> **Instructions for the task**
Copy each entry below exactly as it appears.

> **Extracted data**
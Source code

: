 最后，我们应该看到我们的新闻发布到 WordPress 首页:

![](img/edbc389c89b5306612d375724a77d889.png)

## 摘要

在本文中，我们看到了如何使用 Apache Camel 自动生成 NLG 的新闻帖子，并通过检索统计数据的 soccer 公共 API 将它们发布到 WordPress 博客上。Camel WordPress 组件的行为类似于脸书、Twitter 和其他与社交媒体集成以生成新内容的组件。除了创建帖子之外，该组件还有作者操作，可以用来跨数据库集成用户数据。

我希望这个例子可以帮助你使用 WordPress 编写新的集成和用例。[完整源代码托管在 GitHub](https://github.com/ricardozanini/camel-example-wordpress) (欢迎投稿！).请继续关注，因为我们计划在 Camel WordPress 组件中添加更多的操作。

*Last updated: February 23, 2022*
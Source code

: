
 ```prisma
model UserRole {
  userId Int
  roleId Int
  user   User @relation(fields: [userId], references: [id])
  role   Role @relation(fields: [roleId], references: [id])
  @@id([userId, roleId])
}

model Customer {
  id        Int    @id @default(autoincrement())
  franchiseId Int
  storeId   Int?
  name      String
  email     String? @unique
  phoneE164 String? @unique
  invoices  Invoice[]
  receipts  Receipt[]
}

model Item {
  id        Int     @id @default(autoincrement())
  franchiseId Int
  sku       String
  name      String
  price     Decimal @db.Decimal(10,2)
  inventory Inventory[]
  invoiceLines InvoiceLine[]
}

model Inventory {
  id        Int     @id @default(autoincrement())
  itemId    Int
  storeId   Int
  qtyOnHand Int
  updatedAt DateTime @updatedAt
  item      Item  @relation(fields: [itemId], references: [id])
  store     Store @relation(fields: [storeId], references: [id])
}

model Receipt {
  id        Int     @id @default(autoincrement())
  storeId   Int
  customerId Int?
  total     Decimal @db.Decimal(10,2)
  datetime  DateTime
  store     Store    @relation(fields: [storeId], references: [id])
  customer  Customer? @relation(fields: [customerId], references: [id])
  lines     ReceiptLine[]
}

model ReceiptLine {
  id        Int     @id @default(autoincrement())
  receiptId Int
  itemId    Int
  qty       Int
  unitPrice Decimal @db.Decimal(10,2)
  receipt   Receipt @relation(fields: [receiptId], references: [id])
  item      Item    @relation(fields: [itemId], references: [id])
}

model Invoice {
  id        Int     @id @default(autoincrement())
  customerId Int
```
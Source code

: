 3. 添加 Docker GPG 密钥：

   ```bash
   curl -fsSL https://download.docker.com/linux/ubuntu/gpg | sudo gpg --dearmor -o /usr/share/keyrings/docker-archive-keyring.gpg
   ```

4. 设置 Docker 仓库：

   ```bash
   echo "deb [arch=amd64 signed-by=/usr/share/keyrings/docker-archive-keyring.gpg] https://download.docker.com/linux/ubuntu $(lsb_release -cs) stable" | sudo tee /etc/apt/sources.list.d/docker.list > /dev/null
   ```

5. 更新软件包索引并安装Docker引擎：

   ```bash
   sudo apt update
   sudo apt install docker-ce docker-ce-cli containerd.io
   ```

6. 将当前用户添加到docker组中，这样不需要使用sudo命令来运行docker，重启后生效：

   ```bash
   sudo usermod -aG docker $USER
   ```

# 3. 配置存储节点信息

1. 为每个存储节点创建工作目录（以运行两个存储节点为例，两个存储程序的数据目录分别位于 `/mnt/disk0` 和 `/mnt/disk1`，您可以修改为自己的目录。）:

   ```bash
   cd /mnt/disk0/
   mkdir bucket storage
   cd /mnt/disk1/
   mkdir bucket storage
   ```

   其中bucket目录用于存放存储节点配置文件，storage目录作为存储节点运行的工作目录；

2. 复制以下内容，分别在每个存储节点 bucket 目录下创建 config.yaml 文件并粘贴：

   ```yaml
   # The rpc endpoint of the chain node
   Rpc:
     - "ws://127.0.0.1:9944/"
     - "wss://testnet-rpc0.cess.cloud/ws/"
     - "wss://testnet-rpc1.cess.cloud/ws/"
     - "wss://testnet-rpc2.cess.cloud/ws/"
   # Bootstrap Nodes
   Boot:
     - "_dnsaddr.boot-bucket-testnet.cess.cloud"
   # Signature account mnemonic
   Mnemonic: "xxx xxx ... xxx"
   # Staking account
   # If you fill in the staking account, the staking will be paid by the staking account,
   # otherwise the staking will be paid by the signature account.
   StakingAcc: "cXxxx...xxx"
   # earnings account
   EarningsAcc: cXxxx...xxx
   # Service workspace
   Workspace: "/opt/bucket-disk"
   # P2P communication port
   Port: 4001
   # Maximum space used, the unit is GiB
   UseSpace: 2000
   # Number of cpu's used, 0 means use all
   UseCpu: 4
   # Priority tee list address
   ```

> **Result of the task**
Source code

: 最后，我们应该看到我们的新闻发布到 WordPress 首页:

![](img/edbc389c89b5306612d375724a77d889.png)

## 摘要

在本文中，我们看到了如何使用 Apache Camel 自动生成 NLG 的新闻帖子，并通过检索统计数据的 soccer 公共 API 将它们发布到 WordPress 博客上。Camel WordPress 组件的行为类似于脸书、Twitter 和其他与社交媒体集成以生成新内容的组件。除了创建帖子之外，该组件还有作者操作，可以用来跨数据库集成用户数据。

我希望这个例子可以帮助你使用 WordPress 编写新的集成和用例。[完整源代码托管在 GitHub](https://github.com/ricardozanini/camel-example-wordpress) (欢迎投稿！).请继续关注，因为我们计划在 Camel WordPress 组件中添加更多的操作。

*Last updated: February 23, 2022*
Source code

:
 ```prisma
model UserRole {
  userId Int
  roleId Int
  user   User @relation(fields: [userId], references: [id])
  role   Role @relation(fields: [roleId], references: [id])
  @@id([userId, roleId])
}

model Customer {
  id        Int    @id @default(autoincrement())
  franchiseId Int
  storeId   Int?
  name      String
  email     String? @unique
  phoneE164 String? @unique
  invoices  Invoice[]
  receipts  Receipt[]
}

model Item {
  id        Int     @id @default(autoincrement())
  franchiseId Int
  sku       String
  name      String
  price     Decimal @db.Decimal(10,2)
  inventory Inventory[]
  invoiceLines InvoiceLine[]
}

model Inventory {
  id        Int     @id @default(autoincrement())
  itemId    Int
  storeId   Int
  qtyOnHand Int
  updatedAt DateTime @updatedAt
  item      Item  @relation(fields: [itemId], references: [id])
  store     Store @relation(fields: [storeId], references: [id])
}

model Receipt {
  id        Int     @id @default(autoincrement())
  storeId   Int
  customerId Int?
  total     Decimal @db.Decimal(10,2)
  datetime  DateTime
  store     Store    @relation(fields: [storeId], references: [id])
  customer  Customer? @relation(fields: [customerId], references: [id])
  lines     ReceiptLine[]
}

model ReceiptLine {
  id        Int     @id @default(autoincrement())
  receiptId Int
  itemId    Int
  qty       Int
  unitPrice Decimal @db.Decimal(10,2)
  receipt   Receipt @relation(fields: [receiptId], references: [id])
  item      Item    @relation(fields: [itemId], references: [id])
}

model Invoice {
  id        Int     @id @default(autoincrement())
  customerId Int
```
Source code

: 3. 添加 Docker GPG 密钥：

   ```bash
   curl -fsSL https://download.docker.com/linux/ubuntu/gpg | sudo gpg --dearmor -o /usr/share/keyrings/docker-archive-keyring.gpg
   ```

4. 设置 Docker 仓库：

   ```bash
   echo "deb [arch=amd64 signed-by=/usr/share/keyrings/docker-archive-keyring.gpg] https://download.docker.com/linux/ubuntu $(lsb_release -cs) stable" | sudo tee /etc/apt/sources.list.d/docker.list > /dev/null
   ```

5. 更新软件包索引并安装Docker引擎：

   ```bash
   sudo apt update
   sudo apt install docker-ce docker-ce-cli containerd.io
   ```

6. 将当前用户添加到docker组中，这样不需要使用sudo命令来运行docker，重启后生效：

   ```bash
   sudo usermod -aG docker $USER
   ```

# 3. 配置存储节点信息

1. 为每个存储节点创建工作目录（以运行两个存储节点为例，两个存储程序的数据目录分别位于 `/mnt/disk0` 和 `/mnt/disk1`，您可以修改为自己的目录。）:

   ```bash
   cd /mnt/disk0/
   mkdir bucket storage
   cd /mnt/disk1/
   mkdir bucket storage
   ```

   其中bucket目录用于存放存储节点配置文件，storage目录作为存储节点运行的工作目录；

2. 复制以下内容，分别在每个存储节点 bucket 目录下创建 config.yaml 文件并粘贴：

   ```yaml
   # The rpc endpoint of the chain node
   Rpc:
     - "ws://127.0.0.1:9944/"
     - "wss://testnet-rpc0.cess.cloud/ws/"
     - "wss://testnet-rpc1.cess.cloud/ws/"
     - "wss://testnet-rpc2.cess.cloud/ws/"
   # Bootstrap Nodes
   Boot:
     - "_dnsaddr.boot-bucket-testnet.cess.cloud"
   # Signature account mnemonic
   Mnemonic: "xxx xxx ... xxx"
   # Staking account
   # If you fill in the staking account, the staking will be paid by the staking account,
   # otherwise the staking will be paid by the signature account.
   StakingAcc: "cXxxx...xxx"
   # earnings account
   EarningsAcc: cXxxx...xxx
   # Service workspace
   Workspace: "/opt/bucket-disk"
   # P2P communication port
   Port: 4001
   # Maximum space used, the unit is GiB
   UseSpace: 2000
   # Number of cpu's used, 0 means use all
   UseCpu: 4
   # Priority tee list address
   ```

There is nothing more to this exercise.